The National Living Wage will increase by more than a pound an hour from April, the Treasury announced today.
Chancellor Jeremy Hunt said that the pay threshold will rise from £10.42 per hour to £11.44, the largest increase in more than a decade.
It was announced tonight on the eve of his Autumn Statement tomorrow.
It will also be extended to 21-year-olds for the first time, meaning overall a pay rise of £1,800 a year for a full-time worker.
National minimum wage for 18 to 20-year-olds will also increase by £1.11 to £8.60 per hour, the Government has said.
Apprentices will have their minimum hourly rates boosted, with an 18-year-old in an industry like construction seeing their minimum hourly pay increase by over 20 per cent, going from £5.28 to £6.40 an hour.
Chancellor Jeremy Hunt said that the pay threshold will rise from £10.42 per hour to £11.44, the largest increase in more than a decade.
It will also be extended to 21-year-olds for the first time, meaning overall a pay rise of £1,800 a year for a full-time worker.

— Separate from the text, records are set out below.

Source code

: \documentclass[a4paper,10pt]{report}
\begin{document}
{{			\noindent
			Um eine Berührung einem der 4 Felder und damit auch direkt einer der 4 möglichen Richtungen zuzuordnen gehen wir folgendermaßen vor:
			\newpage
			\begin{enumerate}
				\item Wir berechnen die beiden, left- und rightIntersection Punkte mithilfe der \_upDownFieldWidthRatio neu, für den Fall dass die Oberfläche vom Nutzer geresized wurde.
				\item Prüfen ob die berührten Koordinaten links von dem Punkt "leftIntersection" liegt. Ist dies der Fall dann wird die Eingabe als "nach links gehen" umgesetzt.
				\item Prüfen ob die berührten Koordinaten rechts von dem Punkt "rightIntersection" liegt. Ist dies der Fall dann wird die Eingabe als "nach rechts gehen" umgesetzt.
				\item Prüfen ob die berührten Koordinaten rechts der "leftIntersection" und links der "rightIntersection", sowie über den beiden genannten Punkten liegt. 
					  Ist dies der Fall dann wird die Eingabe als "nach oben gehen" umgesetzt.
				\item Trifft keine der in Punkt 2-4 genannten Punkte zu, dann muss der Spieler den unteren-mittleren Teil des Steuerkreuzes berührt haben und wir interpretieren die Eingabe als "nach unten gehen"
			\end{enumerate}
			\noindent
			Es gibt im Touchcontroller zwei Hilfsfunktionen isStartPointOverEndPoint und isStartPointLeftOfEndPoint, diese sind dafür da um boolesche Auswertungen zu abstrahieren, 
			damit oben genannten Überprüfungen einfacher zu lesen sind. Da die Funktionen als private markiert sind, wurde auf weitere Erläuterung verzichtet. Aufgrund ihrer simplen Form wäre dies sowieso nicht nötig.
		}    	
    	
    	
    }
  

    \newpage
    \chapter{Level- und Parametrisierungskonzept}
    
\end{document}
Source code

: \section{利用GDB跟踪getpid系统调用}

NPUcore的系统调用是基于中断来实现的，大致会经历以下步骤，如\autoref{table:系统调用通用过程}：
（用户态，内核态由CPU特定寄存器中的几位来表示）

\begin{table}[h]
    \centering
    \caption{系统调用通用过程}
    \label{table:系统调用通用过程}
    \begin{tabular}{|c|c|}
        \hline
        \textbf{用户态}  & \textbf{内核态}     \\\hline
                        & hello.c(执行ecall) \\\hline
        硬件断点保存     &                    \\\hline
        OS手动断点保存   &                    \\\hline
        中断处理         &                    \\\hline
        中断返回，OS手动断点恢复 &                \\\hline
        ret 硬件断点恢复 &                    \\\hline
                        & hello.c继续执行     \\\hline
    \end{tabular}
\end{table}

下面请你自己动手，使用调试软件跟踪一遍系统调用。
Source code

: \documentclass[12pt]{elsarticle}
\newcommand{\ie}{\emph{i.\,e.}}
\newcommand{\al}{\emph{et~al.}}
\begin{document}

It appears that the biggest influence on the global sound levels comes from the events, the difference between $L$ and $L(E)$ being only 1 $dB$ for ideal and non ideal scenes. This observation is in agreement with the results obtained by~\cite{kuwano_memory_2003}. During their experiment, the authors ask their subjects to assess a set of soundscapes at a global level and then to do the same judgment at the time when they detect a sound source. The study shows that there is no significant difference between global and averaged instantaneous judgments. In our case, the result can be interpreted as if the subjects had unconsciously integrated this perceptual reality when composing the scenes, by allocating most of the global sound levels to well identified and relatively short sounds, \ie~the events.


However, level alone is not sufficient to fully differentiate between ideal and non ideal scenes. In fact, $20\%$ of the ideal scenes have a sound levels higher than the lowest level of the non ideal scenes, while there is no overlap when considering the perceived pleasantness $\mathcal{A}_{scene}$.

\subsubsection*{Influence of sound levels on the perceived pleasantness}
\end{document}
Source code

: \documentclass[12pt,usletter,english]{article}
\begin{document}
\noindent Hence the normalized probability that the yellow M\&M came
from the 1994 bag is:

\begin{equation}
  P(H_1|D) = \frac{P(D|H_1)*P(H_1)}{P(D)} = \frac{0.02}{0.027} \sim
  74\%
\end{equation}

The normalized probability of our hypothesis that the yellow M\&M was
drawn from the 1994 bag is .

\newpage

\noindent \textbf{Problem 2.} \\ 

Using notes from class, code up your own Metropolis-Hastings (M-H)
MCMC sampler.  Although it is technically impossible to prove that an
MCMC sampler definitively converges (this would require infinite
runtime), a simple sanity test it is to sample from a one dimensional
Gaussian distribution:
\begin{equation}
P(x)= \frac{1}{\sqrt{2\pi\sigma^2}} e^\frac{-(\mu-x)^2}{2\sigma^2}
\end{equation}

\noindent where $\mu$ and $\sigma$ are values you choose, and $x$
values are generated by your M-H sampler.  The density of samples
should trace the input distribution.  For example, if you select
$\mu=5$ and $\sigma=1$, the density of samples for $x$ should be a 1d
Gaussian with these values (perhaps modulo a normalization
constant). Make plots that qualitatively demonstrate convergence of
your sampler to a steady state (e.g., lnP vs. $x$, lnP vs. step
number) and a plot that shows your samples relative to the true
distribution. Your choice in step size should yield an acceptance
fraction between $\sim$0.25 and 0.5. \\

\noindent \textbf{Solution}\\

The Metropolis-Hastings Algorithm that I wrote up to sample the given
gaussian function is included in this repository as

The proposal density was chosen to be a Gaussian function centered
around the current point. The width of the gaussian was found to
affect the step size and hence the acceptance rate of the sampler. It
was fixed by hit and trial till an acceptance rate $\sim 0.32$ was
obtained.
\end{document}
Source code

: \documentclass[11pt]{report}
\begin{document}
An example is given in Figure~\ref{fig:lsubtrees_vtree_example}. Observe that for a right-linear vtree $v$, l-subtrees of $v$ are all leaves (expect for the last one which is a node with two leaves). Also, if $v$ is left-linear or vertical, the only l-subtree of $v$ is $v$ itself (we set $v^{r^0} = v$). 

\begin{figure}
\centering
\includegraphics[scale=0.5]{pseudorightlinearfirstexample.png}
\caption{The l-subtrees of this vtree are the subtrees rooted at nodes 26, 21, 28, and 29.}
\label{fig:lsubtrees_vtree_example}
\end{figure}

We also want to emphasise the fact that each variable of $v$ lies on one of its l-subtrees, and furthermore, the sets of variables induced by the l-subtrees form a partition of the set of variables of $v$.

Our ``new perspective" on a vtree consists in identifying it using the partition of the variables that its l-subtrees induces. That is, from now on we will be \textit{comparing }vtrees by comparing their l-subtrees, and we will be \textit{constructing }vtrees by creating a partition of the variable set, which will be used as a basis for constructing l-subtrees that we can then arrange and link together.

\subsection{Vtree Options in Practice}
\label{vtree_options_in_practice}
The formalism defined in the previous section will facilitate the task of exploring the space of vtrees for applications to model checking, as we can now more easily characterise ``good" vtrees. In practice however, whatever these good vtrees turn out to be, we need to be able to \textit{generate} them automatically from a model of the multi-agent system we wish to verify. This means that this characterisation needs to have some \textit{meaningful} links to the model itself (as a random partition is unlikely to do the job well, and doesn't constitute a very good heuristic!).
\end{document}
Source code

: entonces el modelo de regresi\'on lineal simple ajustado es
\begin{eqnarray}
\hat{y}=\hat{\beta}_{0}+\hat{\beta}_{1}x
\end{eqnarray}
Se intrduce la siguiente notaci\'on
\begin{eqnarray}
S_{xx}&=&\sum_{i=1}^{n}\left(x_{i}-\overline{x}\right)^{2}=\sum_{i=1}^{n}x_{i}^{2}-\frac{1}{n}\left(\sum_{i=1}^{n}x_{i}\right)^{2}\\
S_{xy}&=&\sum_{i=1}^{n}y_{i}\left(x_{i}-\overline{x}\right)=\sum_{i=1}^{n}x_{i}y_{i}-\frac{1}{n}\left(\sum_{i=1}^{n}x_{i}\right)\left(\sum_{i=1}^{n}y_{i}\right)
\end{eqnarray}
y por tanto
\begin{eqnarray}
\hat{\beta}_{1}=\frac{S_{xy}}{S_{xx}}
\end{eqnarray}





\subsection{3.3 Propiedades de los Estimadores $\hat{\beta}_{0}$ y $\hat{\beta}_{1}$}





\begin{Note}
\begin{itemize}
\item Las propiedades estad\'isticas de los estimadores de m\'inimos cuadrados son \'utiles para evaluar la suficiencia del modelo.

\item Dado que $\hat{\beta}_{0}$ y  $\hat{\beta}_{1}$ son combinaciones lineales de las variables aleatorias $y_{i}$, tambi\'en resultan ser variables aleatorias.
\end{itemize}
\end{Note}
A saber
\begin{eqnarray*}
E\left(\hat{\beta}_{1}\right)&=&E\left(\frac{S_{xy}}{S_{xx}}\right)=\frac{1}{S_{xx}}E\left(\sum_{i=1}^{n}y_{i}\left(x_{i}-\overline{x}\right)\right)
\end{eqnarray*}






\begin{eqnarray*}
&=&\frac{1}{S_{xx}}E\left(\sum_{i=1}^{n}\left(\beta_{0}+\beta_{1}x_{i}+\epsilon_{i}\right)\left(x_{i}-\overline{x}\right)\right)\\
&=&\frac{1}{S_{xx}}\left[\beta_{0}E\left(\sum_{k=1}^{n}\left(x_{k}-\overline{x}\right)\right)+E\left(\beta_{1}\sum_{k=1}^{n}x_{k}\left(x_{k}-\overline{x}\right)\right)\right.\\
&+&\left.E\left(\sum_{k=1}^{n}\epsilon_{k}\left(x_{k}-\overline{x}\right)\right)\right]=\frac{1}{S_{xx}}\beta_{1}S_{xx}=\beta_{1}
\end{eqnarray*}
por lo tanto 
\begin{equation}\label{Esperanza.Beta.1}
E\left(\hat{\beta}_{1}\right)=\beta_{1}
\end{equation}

The National Living Wage has risen from £7.20 when it was first introduced in April 2016 to £11.44 next year
Mr Hunt said: ‘Next April all full-time workers on the National Living Wage will get a pay rise of over £1,800-a-year. That will end low pay in this country, delivering on our manifesto promise.
‘The National Living Wage has helped halve the number of people on low pay since 2010, making sure work always pays.’
Mr Hunt and PM Rishi Sunak are splashing out to save the election with the Autumn Statement tomorrow set to include tax cuts as well as hiking pensions and benefits.
The PM and Chancellor Jeremy Hunt have signed off on what has been described as a ‘Thatcherite’ package expected to include trimming national insurance – with more promised for next Spring.
Mr Hunt will use some ‘headroom’ from higher-than-predicted revenues and dipping inflation to start reducing the burden.
However, while there will be a drive to get millions of people off benefits and back to work, ministers have retreated from suggestions handouts will be uprated by less than the September inflation number normally used.
The triple lock on state pensions is also set to be maintained, meaning recipients are in line for an 8.5 per cent increase.
Despite the bullish approach, the grim context for the fiscal announcements was laid bare this morning with official figures showing the UK’s debt mountain at £2.6trillion.
Public sector net borrowing stood at £14.9billion last month, £4.4billion more than a year earlier and the highest on record outside of Covid.
Bank of England governor Andrew Bailey appeared to play down worries that tax cuts could fuel inflation today, stressing that the Treasury watchdog will give a verdict on the numbers – unlike with Liz Truss’s mini-Budget.
While insisting he could not ‘speculate’ on what was coming in the Autumn Statement, Mr Bailey said: ‘The big difference between tomorrow and what happened a year ago is that the OBR is involved.’
Kate Smith, head of pensions at Aegon, welcomed today’s confirmation that the National Living Wage will rise next April.
She said: ‘Raising the National Living Wage to £11.44 an hour, a massive 9.8 per cent increase, will bring much-needed financial relief to low-income earners, significantly boosting their earning power and help to alleviate the burden of rising living costs.
‘At almost 10 per cent, this is significantly higher than the most recent increases in national average earnings of 7.9 per cent and September CPI of 6.7 per cent used to increase most benefits.
‘And the added bonus is that this rate will also apply to 21 and 22 year olds for the first time, giving this group a pay rise of over 12 per cent.
‘However this still falls short of the real Living Wage which is £13.15 an hour in London and £12 an hour for the rest of the UK, which many employers have signed up to.
‘A hidden benefit is that the increase in the National Living Wage will also have a positive impact on pension contributions, enabling employees to build up larger pension pots for a more secure retirement.’